# YOUR GOAL:
All lines below containing "azure" are to be listed.

*** MATERIAL FOR THE TASK Section Begins ***

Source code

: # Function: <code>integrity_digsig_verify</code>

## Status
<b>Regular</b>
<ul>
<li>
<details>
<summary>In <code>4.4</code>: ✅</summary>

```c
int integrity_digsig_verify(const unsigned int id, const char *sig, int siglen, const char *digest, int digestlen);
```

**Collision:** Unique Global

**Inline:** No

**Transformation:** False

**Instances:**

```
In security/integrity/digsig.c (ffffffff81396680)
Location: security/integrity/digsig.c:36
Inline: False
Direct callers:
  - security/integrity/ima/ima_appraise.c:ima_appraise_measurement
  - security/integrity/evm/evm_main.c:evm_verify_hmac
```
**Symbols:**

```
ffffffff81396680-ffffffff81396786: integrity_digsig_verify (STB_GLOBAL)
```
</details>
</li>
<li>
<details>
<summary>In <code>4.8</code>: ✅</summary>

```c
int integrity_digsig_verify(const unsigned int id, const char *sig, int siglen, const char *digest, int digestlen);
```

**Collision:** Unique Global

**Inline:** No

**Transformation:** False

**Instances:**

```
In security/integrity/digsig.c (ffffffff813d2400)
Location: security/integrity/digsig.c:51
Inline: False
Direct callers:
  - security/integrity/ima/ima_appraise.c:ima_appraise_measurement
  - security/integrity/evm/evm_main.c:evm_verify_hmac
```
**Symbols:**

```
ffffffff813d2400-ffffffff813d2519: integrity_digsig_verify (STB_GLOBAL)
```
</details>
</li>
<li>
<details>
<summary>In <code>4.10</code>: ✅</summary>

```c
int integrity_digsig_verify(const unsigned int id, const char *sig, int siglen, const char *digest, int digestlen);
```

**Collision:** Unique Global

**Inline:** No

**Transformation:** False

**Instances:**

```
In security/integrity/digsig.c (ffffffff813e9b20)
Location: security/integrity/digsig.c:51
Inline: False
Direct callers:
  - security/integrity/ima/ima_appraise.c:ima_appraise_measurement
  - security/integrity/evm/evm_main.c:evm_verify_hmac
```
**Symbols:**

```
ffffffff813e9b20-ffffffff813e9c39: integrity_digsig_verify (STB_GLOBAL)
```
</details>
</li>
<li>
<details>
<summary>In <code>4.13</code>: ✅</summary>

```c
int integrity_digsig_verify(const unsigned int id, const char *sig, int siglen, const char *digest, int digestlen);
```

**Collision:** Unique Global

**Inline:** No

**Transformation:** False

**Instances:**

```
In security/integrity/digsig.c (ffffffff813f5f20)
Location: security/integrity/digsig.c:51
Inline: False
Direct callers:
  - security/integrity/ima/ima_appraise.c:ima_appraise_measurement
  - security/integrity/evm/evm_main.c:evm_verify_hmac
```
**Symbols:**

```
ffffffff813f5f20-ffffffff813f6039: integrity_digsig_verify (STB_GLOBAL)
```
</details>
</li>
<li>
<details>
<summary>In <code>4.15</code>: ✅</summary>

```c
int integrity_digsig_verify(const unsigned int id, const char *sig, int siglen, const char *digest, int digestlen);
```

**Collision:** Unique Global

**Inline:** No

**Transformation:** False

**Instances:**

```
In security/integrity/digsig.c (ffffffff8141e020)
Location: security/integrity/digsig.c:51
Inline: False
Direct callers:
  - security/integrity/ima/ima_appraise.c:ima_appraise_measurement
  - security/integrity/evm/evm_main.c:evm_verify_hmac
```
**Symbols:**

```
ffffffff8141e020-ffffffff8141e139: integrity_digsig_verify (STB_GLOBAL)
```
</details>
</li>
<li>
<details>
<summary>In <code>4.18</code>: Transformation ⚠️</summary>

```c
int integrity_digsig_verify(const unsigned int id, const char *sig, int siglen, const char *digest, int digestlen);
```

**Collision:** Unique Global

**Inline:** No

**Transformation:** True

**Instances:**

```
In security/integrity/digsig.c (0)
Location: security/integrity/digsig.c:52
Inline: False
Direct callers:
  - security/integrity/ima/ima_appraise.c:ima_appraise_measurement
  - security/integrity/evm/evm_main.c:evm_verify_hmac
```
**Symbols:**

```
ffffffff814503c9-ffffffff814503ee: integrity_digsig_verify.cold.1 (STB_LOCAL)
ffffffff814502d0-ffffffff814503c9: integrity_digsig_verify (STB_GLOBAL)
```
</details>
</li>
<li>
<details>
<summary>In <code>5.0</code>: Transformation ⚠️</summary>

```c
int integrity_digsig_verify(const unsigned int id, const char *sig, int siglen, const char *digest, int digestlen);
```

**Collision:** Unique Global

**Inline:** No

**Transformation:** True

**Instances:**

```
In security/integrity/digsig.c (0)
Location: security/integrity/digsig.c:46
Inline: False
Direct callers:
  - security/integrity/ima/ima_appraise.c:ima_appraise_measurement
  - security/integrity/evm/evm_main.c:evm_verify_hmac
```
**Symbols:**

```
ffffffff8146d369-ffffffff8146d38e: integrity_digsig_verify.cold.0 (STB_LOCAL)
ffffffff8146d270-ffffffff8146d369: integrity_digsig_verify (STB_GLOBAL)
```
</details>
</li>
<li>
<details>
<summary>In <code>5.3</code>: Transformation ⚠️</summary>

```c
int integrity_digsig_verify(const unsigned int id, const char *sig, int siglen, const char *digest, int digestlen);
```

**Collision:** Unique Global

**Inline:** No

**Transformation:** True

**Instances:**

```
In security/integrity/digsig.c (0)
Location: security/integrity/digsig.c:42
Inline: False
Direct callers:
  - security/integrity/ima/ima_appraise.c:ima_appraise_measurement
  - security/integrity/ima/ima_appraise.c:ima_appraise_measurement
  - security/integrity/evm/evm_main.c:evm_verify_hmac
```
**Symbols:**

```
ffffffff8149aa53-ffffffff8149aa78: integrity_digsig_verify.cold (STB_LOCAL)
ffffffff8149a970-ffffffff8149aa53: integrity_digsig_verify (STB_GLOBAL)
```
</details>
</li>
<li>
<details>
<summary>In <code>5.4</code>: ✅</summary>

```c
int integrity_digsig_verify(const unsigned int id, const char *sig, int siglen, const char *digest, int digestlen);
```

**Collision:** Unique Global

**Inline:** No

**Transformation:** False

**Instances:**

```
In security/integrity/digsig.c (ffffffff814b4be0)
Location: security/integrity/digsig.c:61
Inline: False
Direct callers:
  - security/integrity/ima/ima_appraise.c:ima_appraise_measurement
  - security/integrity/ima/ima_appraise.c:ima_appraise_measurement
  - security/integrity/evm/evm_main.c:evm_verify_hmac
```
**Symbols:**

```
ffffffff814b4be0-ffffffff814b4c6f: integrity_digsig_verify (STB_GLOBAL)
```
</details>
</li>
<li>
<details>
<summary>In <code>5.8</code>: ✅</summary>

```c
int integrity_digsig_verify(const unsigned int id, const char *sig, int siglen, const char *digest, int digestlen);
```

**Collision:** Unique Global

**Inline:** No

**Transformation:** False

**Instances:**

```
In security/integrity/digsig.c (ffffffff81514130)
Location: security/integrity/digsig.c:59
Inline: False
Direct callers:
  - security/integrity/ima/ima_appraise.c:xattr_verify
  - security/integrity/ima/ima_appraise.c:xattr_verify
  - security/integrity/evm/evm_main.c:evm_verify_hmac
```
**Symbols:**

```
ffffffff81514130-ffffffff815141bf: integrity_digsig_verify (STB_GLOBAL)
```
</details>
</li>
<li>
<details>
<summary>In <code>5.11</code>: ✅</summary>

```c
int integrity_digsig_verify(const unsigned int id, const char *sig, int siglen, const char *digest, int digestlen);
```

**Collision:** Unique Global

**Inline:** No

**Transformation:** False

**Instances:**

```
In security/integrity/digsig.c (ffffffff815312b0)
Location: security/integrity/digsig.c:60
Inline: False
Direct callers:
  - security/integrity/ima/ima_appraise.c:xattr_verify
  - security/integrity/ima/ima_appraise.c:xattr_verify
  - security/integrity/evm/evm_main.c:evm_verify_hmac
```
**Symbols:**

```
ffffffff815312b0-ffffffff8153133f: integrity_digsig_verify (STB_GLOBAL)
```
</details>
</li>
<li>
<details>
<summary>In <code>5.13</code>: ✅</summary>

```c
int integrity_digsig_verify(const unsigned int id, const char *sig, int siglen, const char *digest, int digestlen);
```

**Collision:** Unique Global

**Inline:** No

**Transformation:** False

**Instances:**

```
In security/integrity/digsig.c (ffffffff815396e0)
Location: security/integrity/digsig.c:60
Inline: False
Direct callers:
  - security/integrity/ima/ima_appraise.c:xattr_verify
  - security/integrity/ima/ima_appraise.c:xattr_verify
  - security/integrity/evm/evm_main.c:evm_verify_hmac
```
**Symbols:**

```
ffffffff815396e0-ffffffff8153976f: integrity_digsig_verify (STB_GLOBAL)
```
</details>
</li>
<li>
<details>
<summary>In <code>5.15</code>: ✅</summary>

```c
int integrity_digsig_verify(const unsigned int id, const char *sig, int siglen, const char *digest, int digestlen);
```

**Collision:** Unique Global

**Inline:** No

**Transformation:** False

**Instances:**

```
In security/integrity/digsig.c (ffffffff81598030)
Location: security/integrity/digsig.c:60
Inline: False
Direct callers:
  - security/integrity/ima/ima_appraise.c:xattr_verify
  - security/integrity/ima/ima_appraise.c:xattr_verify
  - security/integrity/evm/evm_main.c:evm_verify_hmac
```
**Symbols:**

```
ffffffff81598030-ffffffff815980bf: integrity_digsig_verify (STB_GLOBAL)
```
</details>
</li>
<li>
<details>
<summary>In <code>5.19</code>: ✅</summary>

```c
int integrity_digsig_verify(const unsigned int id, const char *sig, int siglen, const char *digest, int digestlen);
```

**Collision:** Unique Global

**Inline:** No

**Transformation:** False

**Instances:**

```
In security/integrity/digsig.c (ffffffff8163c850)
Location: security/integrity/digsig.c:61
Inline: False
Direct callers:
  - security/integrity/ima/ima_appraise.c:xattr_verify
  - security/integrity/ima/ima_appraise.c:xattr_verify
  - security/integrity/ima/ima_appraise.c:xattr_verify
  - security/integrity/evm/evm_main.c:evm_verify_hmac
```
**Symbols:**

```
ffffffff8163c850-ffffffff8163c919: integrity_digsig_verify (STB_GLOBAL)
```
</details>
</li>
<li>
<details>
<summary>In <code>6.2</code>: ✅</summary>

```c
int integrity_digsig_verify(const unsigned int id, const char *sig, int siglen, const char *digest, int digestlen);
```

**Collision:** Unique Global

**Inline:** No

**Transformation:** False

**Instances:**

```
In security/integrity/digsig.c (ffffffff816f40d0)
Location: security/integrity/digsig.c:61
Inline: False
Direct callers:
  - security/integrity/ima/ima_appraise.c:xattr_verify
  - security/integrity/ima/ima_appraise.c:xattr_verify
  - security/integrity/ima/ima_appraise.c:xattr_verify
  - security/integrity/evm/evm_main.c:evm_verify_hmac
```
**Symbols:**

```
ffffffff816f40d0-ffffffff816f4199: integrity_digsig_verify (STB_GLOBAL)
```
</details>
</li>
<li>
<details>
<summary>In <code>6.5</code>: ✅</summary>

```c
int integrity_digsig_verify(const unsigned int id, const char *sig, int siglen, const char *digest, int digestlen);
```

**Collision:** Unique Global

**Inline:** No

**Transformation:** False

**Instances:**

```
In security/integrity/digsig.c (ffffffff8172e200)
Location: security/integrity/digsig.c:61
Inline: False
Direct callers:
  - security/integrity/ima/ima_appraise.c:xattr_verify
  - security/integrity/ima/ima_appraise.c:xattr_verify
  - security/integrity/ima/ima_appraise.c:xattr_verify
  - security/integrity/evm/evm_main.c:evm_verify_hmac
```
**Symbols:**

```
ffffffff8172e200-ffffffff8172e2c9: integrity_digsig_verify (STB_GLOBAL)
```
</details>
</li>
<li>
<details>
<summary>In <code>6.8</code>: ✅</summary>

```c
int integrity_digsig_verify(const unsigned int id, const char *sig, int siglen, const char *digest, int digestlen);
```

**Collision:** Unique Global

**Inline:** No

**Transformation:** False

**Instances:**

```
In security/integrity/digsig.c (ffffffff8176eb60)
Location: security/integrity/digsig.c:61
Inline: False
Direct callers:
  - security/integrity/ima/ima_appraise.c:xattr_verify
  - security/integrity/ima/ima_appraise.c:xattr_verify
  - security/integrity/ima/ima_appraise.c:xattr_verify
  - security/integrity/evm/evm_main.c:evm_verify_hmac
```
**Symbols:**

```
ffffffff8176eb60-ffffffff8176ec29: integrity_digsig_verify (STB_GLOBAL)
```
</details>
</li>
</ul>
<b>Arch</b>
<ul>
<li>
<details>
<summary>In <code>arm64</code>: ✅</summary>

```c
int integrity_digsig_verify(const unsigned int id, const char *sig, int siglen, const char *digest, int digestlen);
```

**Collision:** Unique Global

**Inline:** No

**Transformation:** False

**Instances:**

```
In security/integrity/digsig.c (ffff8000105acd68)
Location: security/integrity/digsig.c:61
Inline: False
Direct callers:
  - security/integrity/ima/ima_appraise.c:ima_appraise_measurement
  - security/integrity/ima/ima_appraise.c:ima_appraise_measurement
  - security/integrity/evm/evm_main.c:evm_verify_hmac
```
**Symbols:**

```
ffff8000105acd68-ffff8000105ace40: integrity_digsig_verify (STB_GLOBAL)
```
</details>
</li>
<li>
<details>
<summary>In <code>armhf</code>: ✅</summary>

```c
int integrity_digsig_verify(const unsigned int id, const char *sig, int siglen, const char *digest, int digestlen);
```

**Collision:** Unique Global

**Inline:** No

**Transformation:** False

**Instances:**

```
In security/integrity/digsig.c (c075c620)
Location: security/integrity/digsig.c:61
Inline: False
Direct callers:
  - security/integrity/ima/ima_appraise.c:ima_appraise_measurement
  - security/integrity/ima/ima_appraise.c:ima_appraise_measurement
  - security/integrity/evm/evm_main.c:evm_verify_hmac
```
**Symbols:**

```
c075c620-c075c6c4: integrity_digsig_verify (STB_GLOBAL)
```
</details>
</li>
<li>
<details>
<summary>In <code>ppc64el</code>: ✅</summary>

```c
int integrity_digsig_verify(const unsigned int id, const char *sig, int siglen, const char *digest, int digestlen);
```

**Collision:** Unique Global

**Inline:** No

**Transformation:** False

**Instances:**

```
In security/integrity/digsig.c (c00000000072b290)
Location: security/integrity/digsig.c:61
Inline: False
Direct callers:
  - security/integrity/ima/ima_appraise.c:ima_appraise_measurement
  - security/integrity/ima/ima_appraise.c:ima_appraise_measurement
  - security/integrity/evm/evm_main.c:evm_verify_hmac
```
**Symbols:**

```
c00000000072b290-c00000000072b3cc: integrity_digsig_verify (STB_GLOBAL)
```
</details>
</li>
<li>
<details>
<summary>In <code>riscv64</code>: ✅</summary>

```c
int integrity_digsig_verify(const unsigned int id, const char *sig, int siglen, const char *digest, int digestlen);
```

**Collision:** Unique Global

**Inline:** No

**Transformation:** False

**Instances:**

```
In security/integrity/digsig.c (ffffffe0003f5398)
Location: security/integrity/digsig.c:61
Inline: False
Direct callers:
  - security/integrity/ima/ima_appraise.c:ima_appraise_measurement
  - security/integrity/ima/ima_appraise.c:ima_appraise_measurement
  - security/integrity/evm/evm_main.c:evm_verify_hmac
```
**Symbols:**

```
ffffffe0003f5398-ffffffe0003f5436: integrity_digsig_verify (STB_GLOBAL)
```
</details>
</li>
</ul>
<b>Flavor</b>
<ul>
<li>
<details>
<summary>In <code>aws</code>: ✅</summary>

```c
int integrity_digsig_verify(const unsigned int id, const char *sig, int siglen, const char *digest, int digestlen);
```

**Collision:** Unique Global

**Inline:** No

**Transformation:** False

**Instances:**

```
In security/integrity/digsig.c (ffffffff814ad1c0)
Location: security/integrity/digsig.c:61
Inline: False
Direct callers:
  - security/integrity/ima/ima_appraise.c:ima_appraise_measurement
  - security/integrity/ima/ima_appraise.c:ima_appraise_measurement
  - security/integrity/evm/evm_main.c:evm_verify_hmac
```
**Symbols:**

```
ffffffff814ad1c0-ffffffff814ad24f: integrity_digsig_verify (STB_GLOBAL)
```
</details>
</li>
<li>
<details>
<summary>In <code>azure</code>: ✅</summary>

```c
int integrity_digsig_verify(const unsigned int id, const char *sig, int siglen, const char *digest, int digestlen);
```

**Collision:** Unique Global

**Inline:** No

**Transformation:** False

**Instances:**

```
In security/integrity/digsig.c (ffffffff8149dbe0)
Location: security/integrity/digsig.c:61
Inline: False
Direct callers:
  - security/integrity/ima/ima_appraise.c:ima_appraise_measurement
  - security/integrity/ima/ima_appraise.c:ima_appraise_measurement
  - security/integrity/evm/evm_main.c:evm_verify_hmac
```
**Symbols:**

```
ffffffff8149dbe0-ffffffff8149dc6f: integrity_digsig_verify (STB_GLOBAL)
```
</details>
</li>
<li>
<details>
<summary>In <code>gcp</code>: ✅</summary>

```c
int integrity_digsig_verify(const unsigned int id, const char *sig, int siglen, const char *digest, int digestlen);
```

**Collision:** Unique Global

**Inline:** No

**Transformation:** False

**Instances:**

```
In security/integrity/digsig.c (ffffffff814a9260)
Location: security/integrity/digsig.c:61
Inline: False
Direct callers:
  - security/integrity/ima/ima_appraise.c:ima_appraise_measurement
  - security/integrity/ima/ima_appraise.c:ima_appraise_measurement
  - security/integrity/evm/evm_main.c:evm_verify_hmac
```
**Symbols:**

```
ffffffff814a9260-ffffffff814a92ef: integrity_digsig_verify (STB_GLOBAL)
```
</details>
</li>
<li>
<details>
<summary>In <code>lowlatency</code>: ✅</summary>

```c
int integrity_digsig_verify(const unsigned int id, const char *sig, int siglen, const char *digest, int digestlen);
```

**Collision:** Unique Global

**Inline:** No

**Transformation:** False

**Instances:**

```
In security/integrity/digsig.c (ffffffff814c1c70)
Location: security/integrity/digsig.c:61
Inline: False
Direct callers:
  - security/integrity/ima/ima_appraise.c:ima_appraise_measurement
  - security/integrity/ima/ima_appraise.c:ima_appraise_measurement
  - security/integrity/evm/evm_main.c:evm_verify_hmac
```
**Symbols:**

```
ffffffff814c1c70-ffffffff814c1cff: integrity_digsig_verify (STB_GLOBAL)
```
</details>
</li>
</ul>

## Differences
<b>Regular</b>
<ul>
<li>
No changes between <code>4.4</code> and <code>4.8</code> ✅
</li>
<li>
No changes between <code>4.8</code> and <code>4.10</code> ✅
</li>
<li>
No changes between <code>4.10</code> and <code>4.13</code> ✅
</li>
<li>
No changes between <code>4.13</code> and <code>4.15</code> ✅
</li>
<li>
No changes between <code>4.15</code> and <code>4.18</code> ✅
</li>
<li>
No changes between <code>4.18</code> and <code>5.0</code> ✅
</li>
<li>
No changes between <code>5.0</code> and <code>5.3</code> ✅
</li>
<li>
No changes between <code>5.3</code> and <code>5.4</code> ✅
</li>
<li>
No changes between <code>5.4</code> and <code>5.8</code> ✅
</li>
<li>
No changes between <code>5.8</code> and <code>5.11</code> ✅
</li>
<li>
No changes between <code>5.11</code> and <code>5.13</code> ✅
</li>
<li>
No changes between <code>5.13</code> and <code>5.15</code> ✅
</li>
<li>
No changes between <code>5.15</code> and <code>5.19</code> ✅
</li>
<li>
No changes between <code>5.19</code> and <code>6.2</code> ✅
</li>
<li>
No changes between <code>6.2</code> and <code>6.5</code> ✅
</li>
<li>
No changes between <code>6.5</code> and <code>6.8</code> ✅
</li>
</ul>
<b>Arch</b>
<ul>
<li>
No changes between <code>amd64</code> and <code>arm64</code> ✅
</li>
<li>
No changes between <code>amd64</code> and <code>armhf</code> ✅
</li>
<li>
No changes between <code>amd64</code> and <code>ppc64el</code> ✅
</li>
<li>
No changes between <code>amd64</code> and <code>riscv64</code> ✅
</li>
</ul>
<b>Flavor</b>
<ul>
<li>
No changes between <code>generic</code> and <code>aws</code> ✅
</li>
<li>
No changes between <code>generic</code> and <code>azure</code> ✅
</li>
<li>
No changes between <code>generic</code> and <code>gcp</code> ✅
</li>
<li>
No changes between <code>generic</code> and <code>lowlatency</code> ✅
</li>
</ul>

*** MATERIAL FOR THE TASK Section Ends ***

# YOUR SOLUTION:
<summary>In <code>azure</code>: ✅</summary>
No changes between <code>generic</code> and <code>azure</code> ✅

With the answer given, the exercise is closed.